REQUIRED ACTION. From the data below, set down exactly the lines between the one holding "and computations on" and the one holding "grade performance not", inclusive, and no others.

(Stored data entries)
════════════════════

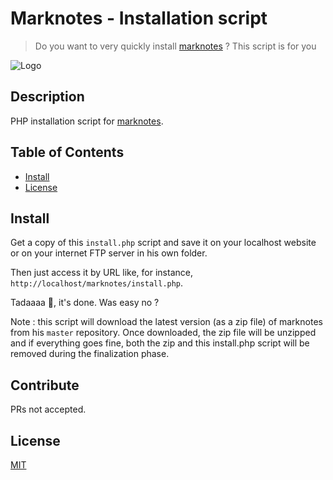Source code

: # Marknotes - Installation script

> Do you want to very quickly install [marknotes](https://github.com/cavo789/marknotes) ? This script is for you

![Logo](https://www.marknotes.fr/assets/images/notes.jpg)

## Description

PHP installation script for [marknotes](https://github.com/cavo789/marknotes).

## Table of Contents

- [Install](#install)
- [License](#license)

## Install

Get a copy of this `install.php` script and save it on your localhost website or on your internet FTP server in his own folder.

Then just access it by URL like, for instance, `http://localhost/marknotes/install.php`.

Tadaaaa :tada:, it's done. Was easy no ?

Note : this script will download the latest version (as a zip file) of marknotes from his `master` repository. Once downloaded, the zip file will be unzipped and if everything goes fine, both the zip and this install.php script will be removed during the finalization phase.

## Contribute

PRs not accepted.

## License

[MIT](LICENSE)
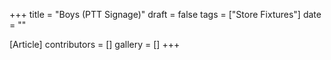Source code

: +++
title = "Boys (PTT Signage)"
draft = false
tags = ["Store Fixtures"]
date = ""

[Article]
contributors = []
gallery = []
+++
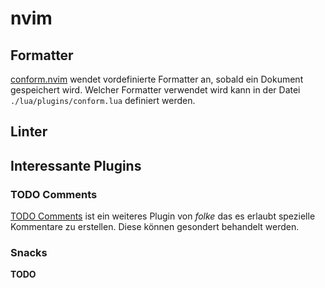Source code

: # nvim
## Formatter
[conform.nvim](https://github.com/stevearc/conform.nvim) wendet vordefinierte Formatter an, sobald ein Dokument gespeichert wird. Welcher Formatter verwendet wird kann in der Datei `./lua/plugins/conform.lua` definiert werden.

## Linter


## Interessante Plugins
### TODO Comments
[TODO Comments](https://github.com/folke/todo-comments.nvim) ist ein weiteres Plugin von *folke* das es erlaubt spezielle Kommentare zu erstellen. Diese können gesondert behandelt werden.

### Snacks
**TODO**


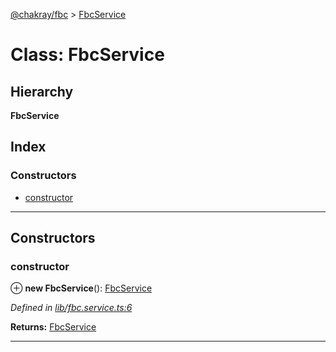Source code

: [@chakray/fbc](../README.md) > [FbcService](../classes/fbcservice.md)

# Class: FbcService

## Hierarchy

**FbcService**

## Index

### Constructors

* [constructor](fbcservice.md#constructor)

---

## Constructors

<a id="constructor"></a>

###  constructor

⊕ **new FbcService**(): [FbcService](fbcservice.md)

*Defined in [lib/fbc.service.ts:6](https://github.com/chakray/rig/blob/f9d02f0/projects/chakray/fbc/src/lib/fbc.service.ts#L6)*

**Returns:** [FbcService](fbcservice.md)

___

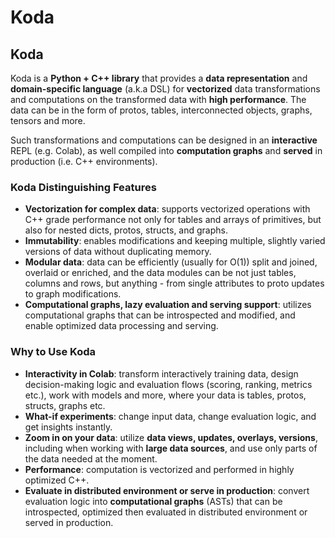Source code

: # Koda

## Koda

Koda is a **Python + C++ library** that provides a **data representation** and
**domain-specific language** (a.k.a DSL) for **vectorized** data transformations
and computations on the transformed data with **high performance**. The data can
be in the form of protos, tables, interconnected objects, graphs, tensors and
more.

Such transformations and computations can be designed in an **interactive** REPL
(e.g. Colab), as well compiled into **computation graphs** and **served** in
production (i.e. C++ environments).

### Koda Distinguishing Features

*   **Vectorization for complex data**: supports vectorized operations with C++
    grade performance not only for tables and arrays of primitives, but also for
    nested dicts, protos, structs, and graphs.
*   **Immutability**: enables modifications and keeping multiple, slightly
    varied versions of data without duplicating memory.
*   **Modular data**: data can be efficiently (usually for O(1)) split and
    joined, overlaid or enriched, and the data modules can be not just tables,
    columns and rows, but anything - from single attributes to proto updates to
    graph modifications.
*   **Computational graphs, lazy evaluation and serving support**: utilizes
    computational graphs that can be introspected and modified, and enable
    optimized data processing and serving.

### Why to Use Koda

*   **Interactivity in Colab**: transform interactively training data, design
    decision-making logic and evaluation flows (scoring, ranking, metrics etc.),
    work with models and more, where your data is tables, protos, structs,
    graphs etc.
*   **What-if experiments**: change input data, change evaluation
    logic, and get insights instantly.
*   **Zoom in on your data**: utilize **data views, updates, overlays,
    versions**, including when working with **large data sources**, and use only
    parts of the data needed at the moment.
*   **Performance**: computation is vectorized and performed in highly optimized
    C++.
*   **Evaluate in distributed environment or serve in production**: convert
    evaluation logic into **computational graphs**
    (ASTs) that can be introspected, optimized then evaluated in distributed
    environment or served in production.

════════════════════

EXERCISE SOLUTION.
and computations on the transformed data with **high performance**. The data can
be in the form of protos, tables, interconnected objects, graphs, tensors and
more.

Such transformations and computations can be designed in an **interactive** REPL
(e.g. Colab), as well compiled into **computation graphs** and **served** in
production (i.e. C++ environments).

### Koda Distinguishing Features

*   **Vectorization for complex data**: supports vectorized operations with C++
    grade performance not only for tables and arrays of primitives, but also for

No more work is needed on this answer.